Si parla molto in queste ore dell’orribile morte dei due italiani in Congo e molti come la situazione politica del paese abbia influito. Ecco tutto quello che sappiamo.
La vicenda
Le due vittime erano Luca Attanasio, ambasciatore italiano in Congo, e Vittorio Iacovacci, carabiniere italiano che era in Africa da pochi mesi. Nell’attacco è rimasto ucciso anche l’autista che guidava il convoglio delle Nazioni Unite che trasportava le due vittime. L’attacco è avvenuto nel parco dei Virunga, nella parte orientale della Repubblica democratica del Congo.
L’omicidio è stato ad opera di un commando di sei persone, un gruppo di miliziani armati che avrebbero prima assalito il mezzo, uccidendo l’autista, poi trasportato forzosamente i passeggeri nella foresta. Qui, proprio mentre stavano arrivando le forze locali in soccorso, i miliziani avrebbero sparato al carabiniere e ferito mortalmente l’ambasciatore.
A cosa è dovuto questo attacco?
La situazione politica in Congo
Il Congo è a parole una Repubblica Democratica, ma le ultime elezioni del 2017 hanno gettato molte ombre sulla democraticità del paese: i risultati sarebbero stati un pesante broglio elettorale, frutto di un abile mossa di Joseph Kabila, che è stato Presidente dal 2001 al 2019. Per legge non poteva candidarsi nuovamente e quindi ha candidato il proprio delfino Emmanuel Ramazani Shadary, stringendo contemporaneamente un accordo con quello che è effettivamente diventato il nuovo Presidente, Felix Tshisekedi.
Anche con un governo eletto, il paese è comunque in continua guerra, interna ed esterna. L’obbiettivo è sempre lo stesso: la smisurata ricchezza del suolo e sottosuolo del paese, fra diamanti, oro e una vastità di terre fertili. Ancora accessi diversi focolai di guerriglia civile, sia di bande autonome che governative.
I responsabili dell’attacco
I responsabili dell’assalto potrebbero essere gli uomini delle Forze Democratiche per la liberazione del Ruanda: il Fdlr-Foca è il principale gruppo residuo di ribelli ruandesi di etnia Hutu, conosciuti per il genocidio in Ruanda.
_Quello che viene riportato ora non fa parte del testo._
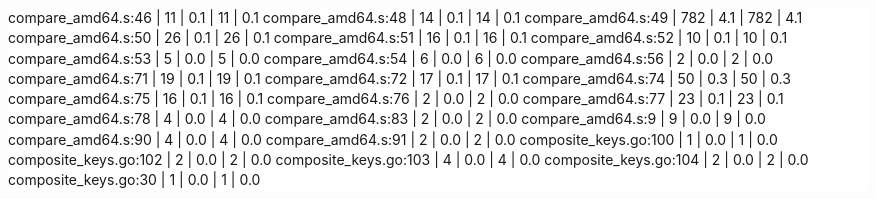 compare_amd64.s:46                               |     11 |   0.1 |  11 |   0.1
compare_amd64.s:48                               |     14 |   0.1 |  14 |   0.1
compare_amd64.s:49                               |    782 |   4.1 | 782 |   4.1
compare_amd64.s:50                               |     26 |   0.1 |  26 |   0.1
compare_amd64.s:51                               |     16 |   0.1 |  16 |   0.1
compare_amd64.s:52                               |     10 |   0.1 |  10 |   0.1
compare_amd64.s:53                               |      5 |   0.0 |   5 |   0.0
compare_amd64.s:54                               |      6 |   0.0 |   6 |   0.0
compare_amd64.s:56                               |      2 |   0.0 |   2 |   0.0
compare_amd64.s:71                               |     19 |   0.1 |  19 |   0.1
compare_amd64.s:72                               |     17 |   0.1 |  17 |   0.1
compare_amd64.s:74                               |     50 |   0.3 |  50 |   0.3
compare_amd64.s:75                               |     16 |   0.1 |  16 |   0.1
compare_amd64.s:76                               |      2 |   0.0 |   2 |   0.0
compare_amd64.s:77                               |     23 |   0.1 |  23 |   0.1
compare_amd64.s:78                               |      4 |   0.0 |   4 |   0.0
compare_amd64.s:83                               |      2 |   0.0 |   2 |   0.0
compare_amd64.s:9                                |      9 |   0.0 |   9 |   0.0
compare_amd64.s:90                               |      4 |   0.0 |   4 |   0.0
compare_amd64.s:91                               |      2 |   0.0 |   2 |   0.0
composite_keys.go:100                            |      1 |   0.0 |   1 |   0.0
composite_keys.go:102                            |      2 |   0.0 |   2 |   0.0
composite_keys.go:103                            |      4 |   0.0 |   4 |   0.0
composite_keys.go:104                            |      2 |   0.0 |   2 |   0.0
composite_keys.go:30                             |      1 |   0.0 |   1 |   0.0
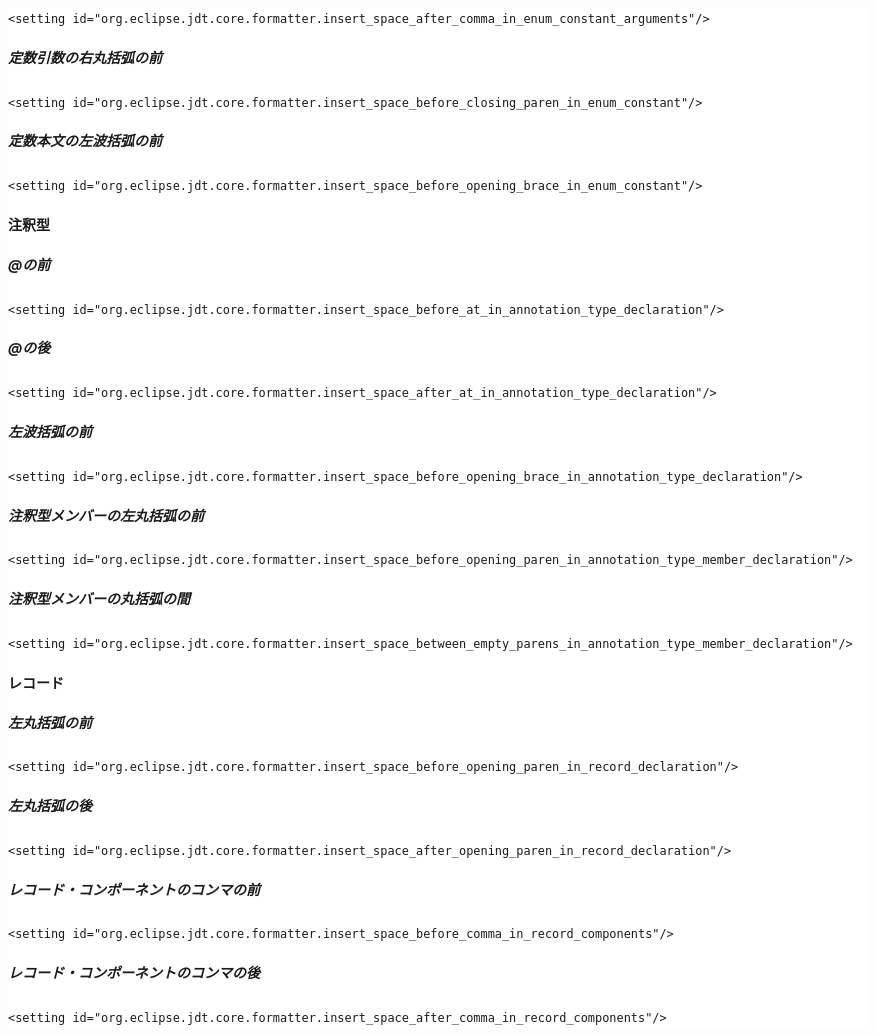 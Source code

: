 `<setting id="org.eclipse.jdt.core.formatter.insert_space_after_comma_in_enum_constant_arguments"/>`

##### 定数引数の右丸括弧の前

`<setting id="org.eclipse.jdt.core.formatter.insert_space_before_closing_paren_in_enum_constant"/>`

##### 定数本文の左波括弧の前

`<setting id="org.eclipse.jdt.core.formatter.insert_space_before_opening_brace_in_enum_constant"/>`

#### 注釈型

##### @の前

`<setting id="org.eclipse.jdt.core.formatter.insert_space_before_at_in_annotation_type_declaration"/>`

##### @の後

`<setting id="org.eclipse.jdt.core.formatter.insert_space_after_at_in_annotation_type_declaration"/>`

##### 左波括弧の前

`<setting id="org.eclipse.jdt.core.formatter.insert_space_before_opening_brace_in_annotation_type_declaration"/>`

##### 注釈型メンバーの左丸括弧の前

`<setting id="org.eclipse.jdt.core.formatter.insert_space_before_opening_paren_in_annotation_type_member_declaration"/>`

##### 注釈型メンバーの丸括弧の間

`<setting id="org.eclipse.jdt.core.formatter.insert_space_between_empty_parens_in_annotation_type_member_declaration"/>`

#### レコード

##### 左丸括弧の前

`<setting id="org.eclipse.jdt.core.formatter.insert_space_before_opening_paren_in_record_declaration"/>`

##### 左丸括弧の後

`<setting id="org.eclipse.jdt.core.formatter.insert_space_after_opening_paren_in_record_declaration"/>`

##### レコード・コンポーネントのコンマの前

`<setting id="org.eclipse.jdt.core.formatter.insert_space_before_comma_in_record_components"/>`

##### レコード・コンポーネントのコンマの後

`<setting id="org.eclipse.jdt.core.formatter.insert_space_after_comma_in_record_components"/>`
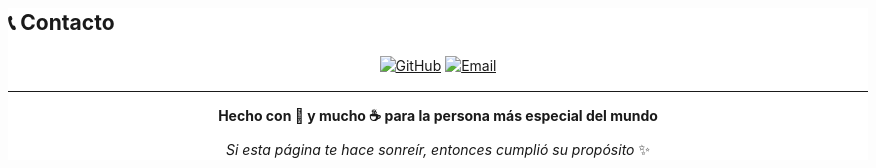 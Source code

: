 ## 📞 **Contacto**

<div align="center">

[![GitHub](https://img.shields.io/badge/-GitHub-181717?style=for-the-badge&logo=github&logoColor=white)](https://github.com/tony-ssr)
[![Email](https://img.shields.io/badge/-Email-D14836?style=for-the-badge&logo=gmail&logoColor=white)](mailto:tu-email@ejemplo.com)

</div>

---

<div align="center">

**Hecho con 💖 y mucho ☕ para la persona más especial del mundo**

*Si esta página te hace sonreír, entonces cumplió su propósito* ✨

</div> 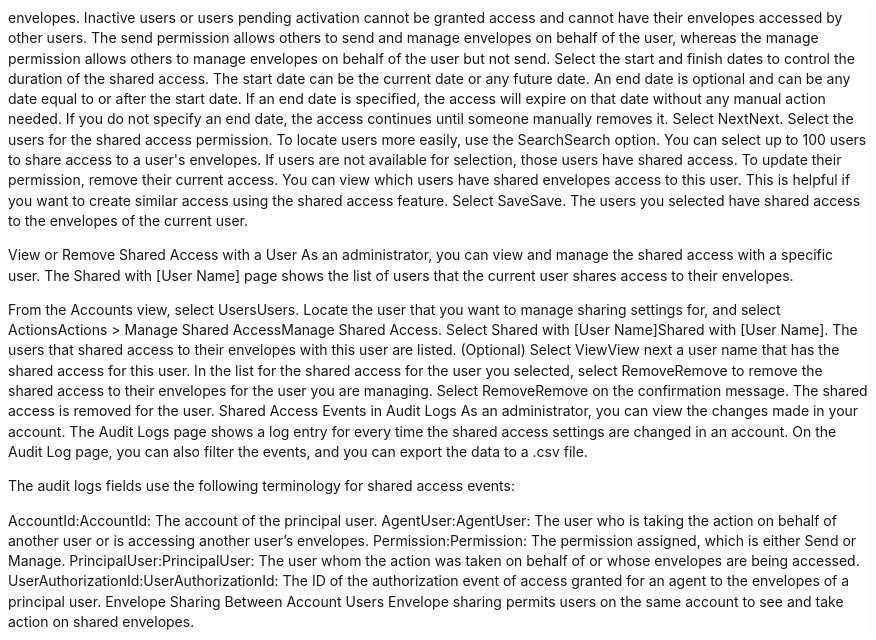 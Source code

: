 envelopes. Inactive users or users pending activation cannot be granted access and cannot have their
envelopes accessed by other users.
The send permission allows others to send and manage envelopes on behalf of the user, whereas the
manage permission allows others to manage envelopes on behalf of the user but not send.
Select the start and finish dates to control the duration of the shared access.
The start date can be the current date or any future date. An end date is optional and can be any date
equal to or after the start date. If an end date is specified, the access will expire on that date without any
manual action needed. If you do not specify an end date, the access continues until someone manually
removes it.
Select NextNext.
Select the users for the shared access permission.
To locate users more easily, use the SearchSearch option. You can select up to 100 users to share access to a
user's envelopes.
If users are not available for selection, those users have shared access. To update their permission, remove
their current access.
You can view which users have shared envelopes access to this user. This is helpful if you want to create
similar access using the shared access feature.
Select SaveSave.
The users you selected have shared access to the envelopes of the current user.

View or Remove Shared Access with a User
As an administrator, you can view and manage the shared access with a specific user. The Shared with [User Name]
page shows the list of users that the current user shares access to their envelopes.

From the Accounts view, select UsersUsers.
Locate the user that you want to manage sharing settings for, and select ActionsActions > Manage Shared AccessManage Shared Access.
Select Shared with [User Name]Shared with [User Name].
The users that shared access to their envelopes with this user are listed.
(Optional) Select ViewView next a user name that has the shared access for this user.
In the list for the shared access for the user you selected, select RemoveRemove to remove the shared access to
their envelopes for the user you are managing.
Select RemoveRemove on the confirmation message.
The shared access is removed for the user.
Shared Access Events in Audit Logs
As an administrator, you can view the changes made in your account. The Audit Logs page shows a log entry for
every time the shared access settings are changed in an account. On the Audit Log page, you can also filter the
events, and you can export the data to a .csv file.

The audit logs fields use the following terminology for shared access events:

AccountId:AccountId: The account of the principal user.
AgentUser:AgentUser: The user who is taking the action on behalf of another user or is accessing another user’s
envelopes.
Permission:Permission: The permission assigned, which is either Send or Manage.
PrincipalUser:PrincipalUser: The user whom the action was taken on behalf of or whose envelopes are being accessed.
UserAuthorizationId:UserAuthorizationId: The ID of the authorization event of access granted for an agent to the envelopes of a
principal user.
Envelope Sharing Between Account Users
Envelope sharing permits users on the same account to see and take action on shared envelopes.

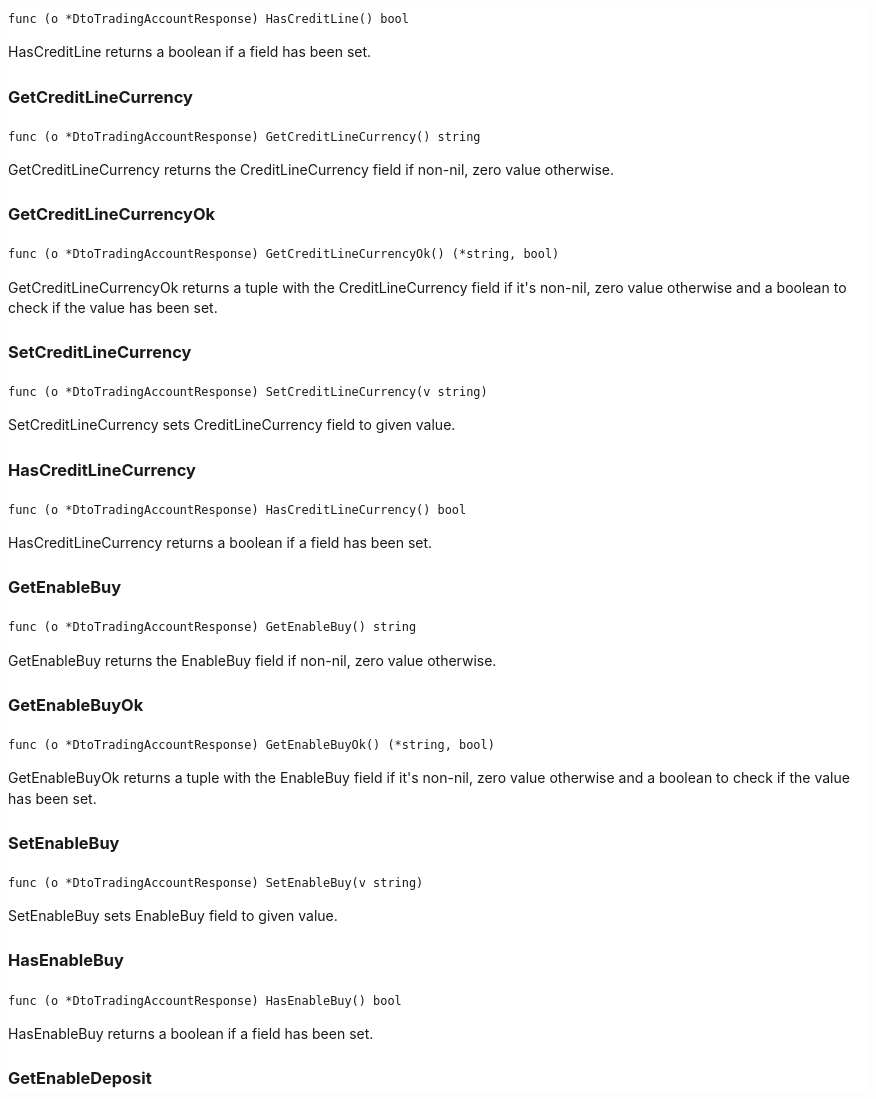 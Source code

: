 `func (o *DtoTradingAccountResponse) HasCreditLine() bool`

HasCreditLine returns a boolean if a field has been set.

### GetCreditLineCurrency

`func (o *DtoTradingAccountResponse) GetCreditLineCurrency() string`

GetCreditLineCurrency returns the CreditLineCurrency field if non-nil, zero value otherwise.

### GetCreditLineCurrencyOk

`func (o *DtoTradingAccountResponse) GetCreditLineCurrencyOk() (*string, bool)`

GetCreditLineCurrencyOk returns a tuple with the CreditLineCurrency field if it's non-nil, zero value otherwise
and a boolean to check if the value has been set.

### SetCreditLineCurrency

`func (o *DtoTradingAccountResponse) SetCreditLineCurrency(v string)`

SetCreditLineCurrency sets CreditLineCurrency field to given value.

### HasCreditLineCurrency

`func (o *DtoTradingAccountResponse) HasCreditLineCurrency() bool`

HasCreditLineCurrency returns a boolean if a field has been set.

### GetEnableBuy

`func (o *DtoTradingAccountResponse) GetEnableBuy() string`

GetEnableBuy returns the EnableBuy field if non-nil, zero value otherwise.

### GetEnableBuyOk

`func (o *DtoTradingAccountResponse) GetEnableBuyOk() (*string, bool)`

GetEnableBuyOk returns a tuple with the EnableBuy field if it's non-nil, zero value otherwise
and a boolean to check if the value has been set.

### SetEnableBuy

`func (o *DtoTradingAccountResponse) SetEnableBuy(v string)`

SetEnableBuy sets EnableBuy field to given value.

### HasEnableBuy

`func (o *DtoTradingAccountResponse) HasEnableBuy() bool`

HasEnableBuy returns a boolean if a field has been set.

### GetEnableDeposit
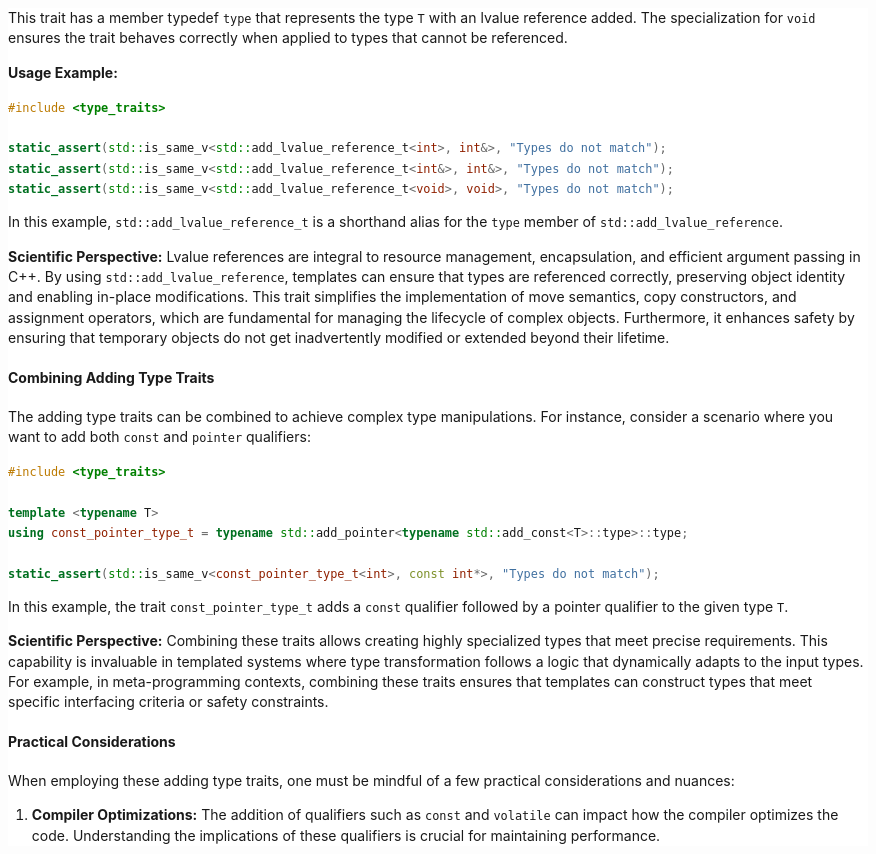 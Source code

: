 This trait has a member typedef `type` that represents the type `T` with an lvalue reference added. The specialization for `void` ensures the trait behaves correctly when applied to types that cannot be referenced.

**Usage Example:**
```cpp
#include <type_traits>

static_assert(std::is_same_v<std::add_lvalue_reference_t<int>, int&>, "Types do not match");
static_assert(std::is_same_v<std::add_lvalue_reference_t<int&>, int&>, "Types do not match");
static_assert(std::is_same_v<std::add_lvalue_reference_t<void>, void>, "Types do not match");
```

In this example, `std::add_lvalue_reference_t` is a shorthand alias for the `type` member of `std::add_lvalue_reference`.

**Scientific Perspective:**
Lvalue references are integral to resource management, encapsulation, and efficient argument passing in C++. By using `std::add_lvalue_reference`, templates can ensure that types are referenced correctly, preserving object identity and enabling in-place modifications. This trait simplifies the implementation of move semantics, copy constructors, and assignment operators, which are fundamental for managing the lifecycle of complex objects. Furthermore, it enhances safety by ensuring that temporary objects do not get inadvertently modified or extended beyond their lifetime.

#### Combining Adding Type Traits

The adding type traits can be combined to achieve complex type manipulations. For instance, consider a scenario where you want to add both `const` and `pointer` qualifiers:

```cpp
#include <type_traits>

template <typename T>
using const_pointer_type_t = typename std::add_pointer<typename std::add_const<T>::type>::type;

static_assert(std::is_same_v<const_pointer_type_t<int>, const int*>, "Types do not match");
```

In this example, the trait `const_pointer_type_t` adds a `const` qualifier followed by a pointer qualifier to the given type `T`.

**Scientific Perspective:**
Combining these traits allows creating highly specialized types that meet precise requirements. This capability is invaluable in templated systems where type transformation follows a logic that dynamically adapts to the input types. For example, in meta-programming contexts, combining these traits ensures that templates can construct types that meet specific interfacing criteria or safety constraints.

#### Practical Considerations

When employing these adding type traits, one must be mindful of a few practical considerations and nuances:

1. **Compiler Optimizations:** The addition of qualifiers such as `const` and `volatile` can impact how the compiler optimizes the code. Understanding the implications of these qualifiers is crucial for maintaining performance.
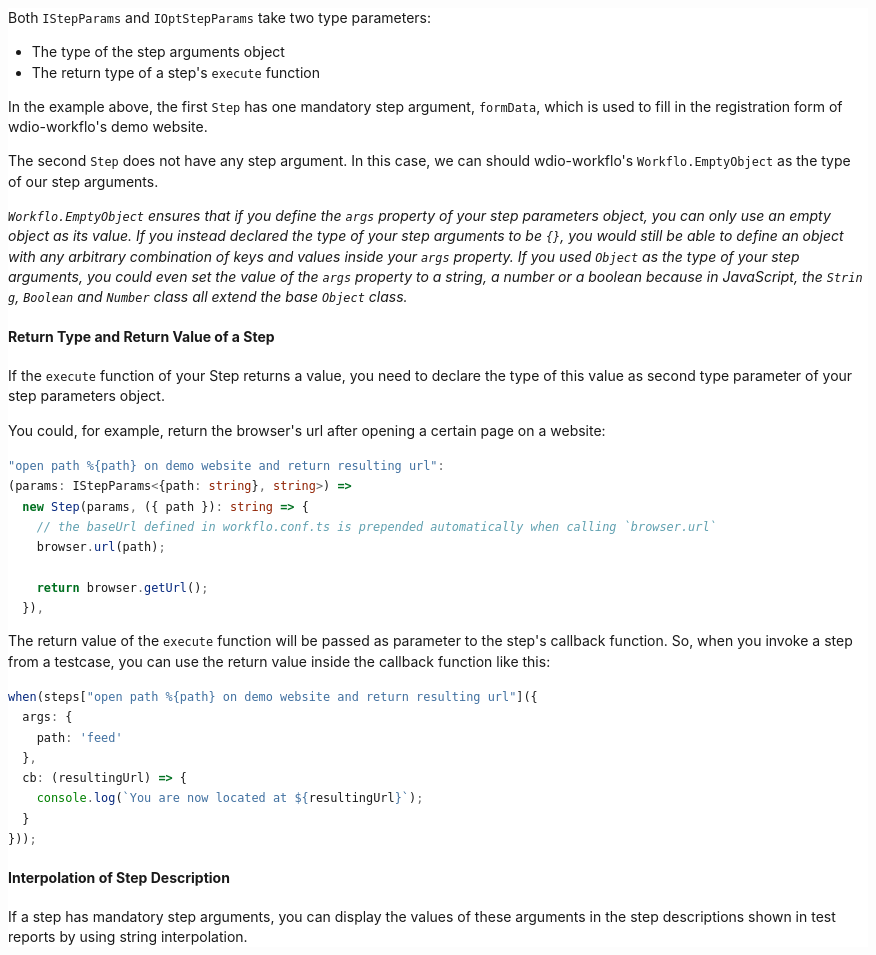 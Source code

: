 Both `IStepParams` and `IOptStepParams` take two type parameters:

- The type of the step arguments object
- The return type of a step's `execute` function

In the example above, the first `Step` has one mandatory step argument, `formData`,
which is used to fill in the registration form of wdio-workflo's demo website.

The second `Step` does not have any step argument. In this case, we can should
wdio-workflo's `Workflo.EmptyObject` as the type of our step arguments.

*`Workflo.EmptyObject` ensures that if you define the `args` property of your step
parameters object, you can only use an empty object as its value. If you instead
declared the type of your step arguments to be `{}`, you would still be able
to define an object with any arbitrary combination of keys and values inside your `args` property. If you used `Object` as the type of your step arguments, you could even
set the value of the `args` property to a string, a number or a boolean because in
JavaScript, the `String`, `Boolean` and `Number` class all extend the base `Object` class.*

#### Return Type and Return Value of a Step

If the `execute` function of your Step returns a value, you need to declare
the type of this value as second type parameter of your step parameters object.

You could, for example, return the browser's url after opening a certain page
on a website:

```typescript
"open path %{path} on demo website and return resulting url":
(params: IStepParams<{path: string}, string>) =>
  new Step(params, ({ path }): string => {
    // the baseUrl defined in workflo.conf.ts is prepended automatically when calling `browser.url`
    browser.url(path);

    return browser.getUrl();
  }),
```

The return value of the `execute` function will be passed as parameter to the step's callback function. So, when you invoke a step from a testcase, you can use the return value inside
the callback function like this:

```typescript
when(steps["open path %{path} on demo website and return resulting url"]({
  args: {
    path: 'feed'
  },
  cb: (resultingUrl) => {
    console.log(`You are now located at ${resultingUrl}`);
  }
}));
```

#### Interpolation of Step Description

If a step has mandatory step arguments, you can display the values of these
arguments in the step descriptions shown in test reports by using string interpolation.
È questa l’ipotesi prevalente, sebbene non la sola, privilegiata anche dalle forze di polizia e dalle autorità locali.
In particolare le vittime si trovavano in una zona particolarmente pericolosa: la provincia di Kivu Nord è dal 1997 in guerra civile, che il governo non è ancora riuscita a spegnere e che ha continuato a fare moltissime vittime, con più di un milione e mezzo di sfollati.
Il presidente Mattarella ha mostrato le sue condoglianze per l’accaduto, ma non è mancato anche il solito sciacallaggio politico (come potete vedere qui).
Una vicenda ancora da chiarire, ma che ci fa stringere in lutto per le famiglie delle vittime.